▼▼▼
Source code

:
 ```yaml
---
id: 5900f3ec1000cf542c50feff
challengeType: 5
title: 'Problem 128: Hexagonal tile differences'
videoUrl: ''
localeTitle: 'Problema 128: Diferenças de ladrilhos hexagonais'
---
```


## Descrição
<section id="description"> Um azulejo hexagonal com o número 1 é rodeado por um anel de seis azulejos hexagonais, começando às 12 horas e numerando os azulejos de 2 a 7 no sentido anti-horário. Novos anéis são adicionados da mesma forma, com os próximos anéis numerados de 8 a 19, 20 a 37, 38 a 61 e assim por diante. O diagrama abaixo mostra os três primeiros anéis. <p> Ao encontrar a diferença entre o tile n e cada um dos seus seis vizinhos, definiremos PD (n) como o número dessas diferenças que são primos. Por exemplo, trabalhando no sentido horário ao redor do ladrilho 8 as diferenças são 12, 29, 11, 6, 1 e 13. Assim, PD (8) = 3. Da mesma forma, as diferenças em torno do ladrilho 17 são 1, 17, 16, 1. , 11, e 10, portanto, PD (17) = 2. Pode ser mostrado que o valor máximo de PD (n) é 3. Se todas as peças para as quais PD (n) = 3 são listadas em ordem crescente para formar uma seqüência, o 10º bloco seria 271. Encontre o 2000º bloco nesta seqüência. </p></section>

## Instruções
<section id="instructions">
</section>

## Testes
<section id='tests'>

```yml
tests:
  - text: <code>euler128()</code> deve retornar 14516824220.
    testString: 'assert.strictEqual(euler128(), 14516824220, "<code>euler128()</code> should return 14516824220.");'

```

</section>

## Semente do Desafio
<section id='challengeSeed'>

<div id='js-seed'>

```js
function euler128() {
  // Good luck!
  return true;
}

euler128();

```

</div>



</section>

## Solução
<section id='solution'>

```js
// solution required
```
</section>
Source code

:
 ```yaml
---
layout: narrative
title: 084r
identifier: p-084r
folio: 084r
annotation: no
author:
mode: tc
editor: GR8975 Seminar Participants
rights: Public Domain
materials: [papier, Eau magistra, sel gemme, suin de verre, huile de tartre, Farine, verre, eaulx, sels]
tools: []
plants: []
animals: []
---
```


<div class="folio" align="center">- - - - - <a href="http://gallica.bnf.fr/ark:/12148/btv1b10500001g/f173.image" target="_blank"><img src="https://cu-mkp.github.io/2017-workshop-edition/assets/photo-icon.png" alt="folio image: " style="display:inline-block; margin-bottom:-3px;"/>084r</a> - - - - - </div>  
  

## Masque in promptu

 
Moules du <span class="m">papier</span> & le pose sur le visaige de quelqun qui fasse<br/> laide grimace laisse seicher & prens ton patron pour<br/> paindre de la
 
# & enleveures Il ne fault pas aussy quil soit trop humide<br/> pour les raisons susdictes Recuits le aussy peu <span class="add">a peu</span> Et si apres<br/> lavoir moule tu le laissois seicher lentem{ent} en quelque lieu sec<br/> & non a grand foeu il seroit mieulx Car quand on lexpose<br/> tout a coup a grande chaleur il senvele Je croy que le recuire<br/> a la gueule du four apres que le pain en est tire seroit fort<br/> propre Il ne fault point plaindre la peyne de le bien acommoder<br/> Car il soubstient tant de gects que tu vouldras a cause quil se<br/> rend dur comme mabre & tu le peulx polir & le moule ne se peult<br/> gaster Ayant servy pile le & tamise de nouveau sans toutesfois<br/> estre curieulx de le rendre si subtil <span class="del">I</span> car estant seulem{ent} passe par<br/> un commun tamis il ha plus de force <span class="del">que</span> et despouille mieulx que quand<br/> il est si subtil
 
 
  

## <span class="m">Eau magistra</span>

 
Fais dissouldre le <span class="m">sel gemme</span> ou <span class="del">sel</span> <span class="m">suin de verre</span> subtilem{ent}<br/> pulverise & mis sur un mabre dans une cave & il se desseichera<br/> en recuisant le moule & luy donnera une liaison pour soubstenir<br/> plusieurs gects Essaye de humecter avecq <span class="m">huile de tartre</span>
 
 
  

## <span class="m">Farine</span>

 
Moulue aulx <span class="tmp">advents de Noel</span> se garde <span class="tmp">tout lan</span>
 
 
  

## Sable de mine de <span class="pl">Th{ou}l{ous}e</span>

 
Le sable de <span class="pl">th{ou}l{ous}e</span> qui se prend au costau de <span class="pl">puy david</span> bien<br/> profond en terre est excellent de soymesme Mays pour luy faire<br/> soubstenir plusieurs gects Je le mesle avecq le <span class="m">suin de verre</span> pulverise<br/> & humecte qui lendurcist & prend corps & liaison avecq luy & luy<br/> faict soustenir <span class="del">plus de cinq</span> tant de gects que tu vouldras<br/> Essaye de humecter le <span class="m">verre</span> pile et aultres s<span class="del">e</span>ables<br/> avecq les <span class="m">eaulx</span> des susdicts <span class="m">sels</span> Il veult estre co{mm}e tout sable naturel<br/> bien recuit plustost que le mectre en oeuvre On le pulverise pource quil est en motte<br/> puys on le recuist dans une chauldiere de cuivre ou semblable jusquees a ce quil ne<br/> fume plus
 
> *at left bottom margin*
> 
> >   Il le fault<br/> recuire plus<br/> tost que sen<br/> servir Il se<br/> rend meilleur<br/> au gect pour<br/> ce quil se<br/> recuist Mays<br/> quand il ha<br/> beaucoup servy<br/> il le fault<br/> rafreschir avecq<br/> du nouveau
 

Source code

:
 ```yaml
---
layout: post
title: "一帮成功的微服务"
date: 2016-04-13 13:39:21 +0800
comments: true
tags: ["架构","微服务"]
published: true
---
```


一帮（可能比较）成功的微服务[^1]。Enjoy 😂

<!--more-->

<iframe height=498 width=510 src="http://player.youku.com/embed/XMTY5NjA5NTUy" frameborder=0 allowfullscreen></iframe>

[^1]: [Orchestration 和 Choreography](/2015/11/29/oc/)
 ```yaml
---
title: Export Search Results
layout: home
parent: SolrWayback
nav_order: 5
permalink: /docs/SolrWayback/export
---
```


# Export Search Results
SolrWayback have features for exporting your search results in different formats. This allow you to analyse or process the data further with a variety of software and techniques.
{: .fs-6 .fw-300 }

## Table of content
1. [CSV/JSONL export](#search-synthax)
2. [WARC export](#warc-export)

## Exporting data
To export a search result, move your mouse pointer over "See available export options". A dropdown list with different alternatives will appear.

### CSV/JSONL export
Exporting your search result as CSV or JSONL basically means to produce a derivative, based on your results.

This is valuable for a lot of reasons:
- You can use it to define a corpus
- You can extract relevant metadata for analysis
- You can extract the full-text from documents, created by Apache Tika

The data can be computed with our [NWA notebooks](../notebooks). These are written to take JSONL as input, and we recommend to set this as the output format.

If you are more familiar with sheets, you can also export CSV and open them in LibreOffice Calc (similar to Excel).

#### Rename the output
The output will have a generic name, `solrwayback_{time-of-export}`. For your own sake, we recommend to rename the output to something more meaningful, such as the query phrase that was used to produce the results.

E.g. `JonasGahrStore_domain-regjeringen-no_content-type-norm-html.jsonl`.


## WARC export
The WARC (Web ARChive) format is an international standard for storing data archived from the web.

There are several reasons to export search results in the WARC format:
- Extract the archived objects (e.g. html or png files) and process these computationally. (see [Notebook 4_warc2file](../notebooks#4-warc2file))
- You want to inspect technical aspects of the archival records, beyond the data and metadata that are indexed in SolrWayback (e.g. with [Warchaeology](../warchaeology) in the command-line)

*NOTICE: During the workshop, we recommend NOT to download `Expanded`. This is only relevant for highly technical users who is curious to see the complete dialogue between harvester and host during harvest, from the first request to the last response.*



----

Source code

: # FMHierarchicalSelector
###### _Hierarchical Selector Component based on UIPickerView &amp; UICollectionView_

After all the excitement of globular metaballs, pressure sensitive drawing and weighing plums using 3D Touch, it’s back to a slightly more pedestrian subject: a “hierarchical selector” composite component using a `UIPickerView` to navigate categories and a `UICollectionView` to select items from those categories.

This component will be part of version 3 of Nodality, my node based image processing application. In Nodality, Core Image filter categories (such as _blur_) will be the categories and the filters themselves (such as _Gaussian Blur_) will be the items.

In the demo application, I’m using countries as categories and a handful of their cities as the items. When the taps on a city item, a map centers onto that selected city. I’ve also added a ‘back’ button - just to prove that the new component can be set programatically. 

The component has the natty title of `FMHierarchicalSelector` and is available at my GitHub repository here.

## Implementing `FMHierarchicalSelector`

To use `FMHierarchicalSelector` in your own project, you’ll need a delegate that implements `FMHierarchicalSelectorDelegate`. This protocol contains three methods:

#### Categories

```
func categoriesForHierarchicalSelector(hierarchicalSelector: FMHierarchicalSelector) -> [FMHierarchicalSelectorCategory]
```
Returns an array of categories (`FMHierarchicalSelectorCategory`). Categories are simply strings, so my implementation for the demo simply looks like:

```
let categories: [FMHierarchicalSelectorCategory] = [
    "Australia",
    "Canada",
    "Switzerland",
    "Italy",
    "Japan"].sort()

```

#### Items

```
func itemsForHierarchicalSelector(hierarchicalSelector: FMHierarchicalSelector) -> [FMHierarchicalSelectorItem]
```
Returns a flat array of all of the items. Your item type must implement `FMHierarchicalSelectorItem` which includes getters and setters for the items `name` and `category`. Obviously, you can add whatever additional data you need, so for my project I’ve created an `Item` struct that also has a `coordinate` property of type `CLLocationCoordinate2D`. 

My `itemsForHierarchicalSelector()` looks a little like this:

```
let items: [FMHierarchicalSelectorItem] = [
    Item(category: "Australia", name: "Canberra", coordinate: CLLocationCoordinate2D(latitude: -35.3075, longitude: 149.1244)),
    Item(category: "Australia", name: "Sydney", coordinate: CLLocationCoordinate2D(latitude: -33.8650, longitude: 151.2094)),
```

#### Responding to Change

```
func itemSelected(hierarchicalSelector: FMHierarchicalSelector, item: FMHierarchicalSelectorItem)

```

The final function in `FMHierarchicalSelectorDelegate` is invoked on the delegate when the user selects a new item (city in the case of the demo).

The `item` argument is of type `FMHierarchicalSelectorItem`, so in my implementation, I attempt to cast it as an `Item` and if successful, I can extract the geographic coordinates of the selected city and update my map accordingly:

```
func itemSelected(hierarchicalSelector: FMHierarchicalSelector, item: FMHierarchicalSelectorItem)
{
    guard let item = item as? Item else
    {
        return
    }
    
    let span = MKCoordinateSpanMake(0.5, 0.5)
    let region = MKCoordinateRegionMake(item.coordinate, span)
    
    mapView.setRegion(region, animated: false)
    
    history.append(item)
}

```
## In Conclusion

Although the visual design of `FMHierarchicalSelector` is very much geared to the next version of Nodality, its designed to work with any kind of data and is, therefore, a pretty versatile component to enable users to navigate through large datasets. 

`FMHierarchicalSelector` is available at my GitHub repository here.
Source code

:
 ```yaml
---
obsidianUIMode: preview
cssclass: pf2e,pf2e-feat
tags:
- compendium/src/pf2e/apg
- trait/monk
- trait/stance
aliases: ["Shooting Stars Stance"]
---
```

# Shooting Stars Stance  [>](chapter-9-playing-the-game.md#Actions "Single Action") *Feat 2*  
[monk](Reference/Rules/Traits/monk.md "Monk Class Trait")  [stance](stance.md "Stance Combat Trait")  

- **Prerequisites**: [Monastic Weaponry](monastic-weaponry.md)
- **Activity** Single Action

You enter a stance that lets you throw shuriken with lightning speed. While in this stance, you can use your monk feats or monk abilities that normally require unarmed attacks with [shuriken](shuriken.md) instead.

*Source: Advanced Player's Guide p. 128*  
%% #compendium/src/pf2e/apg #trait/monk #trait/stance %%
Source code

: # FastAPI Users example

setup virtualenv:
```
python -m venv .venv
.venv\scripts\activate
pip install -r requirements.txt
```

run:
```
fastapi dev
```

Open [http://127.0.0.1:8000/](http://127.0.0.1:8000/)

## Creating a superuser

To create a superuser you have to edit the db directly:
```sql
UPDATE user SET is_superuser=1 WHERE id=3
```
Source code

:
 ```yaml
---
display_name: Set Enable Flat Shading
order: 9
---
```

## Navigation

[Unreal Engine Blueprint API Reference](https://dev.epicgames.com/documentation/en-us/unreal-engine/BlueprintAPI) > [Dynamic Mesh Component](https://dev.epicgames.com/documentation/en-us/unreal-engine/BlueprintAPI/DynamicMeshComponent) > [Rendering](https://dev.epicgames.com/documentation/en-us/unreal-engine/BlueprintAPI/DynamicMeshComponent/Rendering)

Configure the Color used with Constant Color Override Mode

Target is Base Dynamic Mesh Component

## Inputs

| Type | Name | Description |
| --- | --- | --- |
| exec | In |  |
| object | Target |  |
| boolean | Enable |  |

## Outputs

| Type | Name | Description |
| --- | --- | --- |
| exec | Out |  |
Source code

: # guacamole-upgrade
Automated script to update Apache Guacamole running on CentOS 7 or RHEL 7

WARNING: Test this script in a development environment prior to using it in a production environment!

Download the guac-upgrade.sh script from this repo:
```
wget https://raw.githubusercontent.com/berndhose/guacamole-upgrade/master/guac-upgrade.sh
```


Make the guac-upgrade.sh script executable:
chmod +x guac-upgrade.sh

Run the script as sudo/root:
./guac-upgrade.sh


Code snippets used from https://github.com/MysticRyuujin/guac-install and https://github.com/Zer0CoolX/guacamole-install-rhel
▲▲▲
__Task prompt__: Copy every line of the material in which the word "Reference" occurs.

__Answer to the problem__:
[monk](Reference/Rules/Traits/monk.md "Monk Class Trait")  [stance](stance.md "Stance Combat Trait")  
[Unreal Engine Blueprint API Reference](https://dev.epicgames.com/documentation/en-us/unreal-engine/BlueprintAPI) > [Dynamic Mesh Component](https://dev.epicgames.com/documentation/en-us/unreal-engine/BlueprintAPI/DynamicMeshComponent) > [Rendering](https://dev.epicgames.com/documentation/en-us/unreal-engine/BlueprintAPI/DynamicMeshComponent/Rendering)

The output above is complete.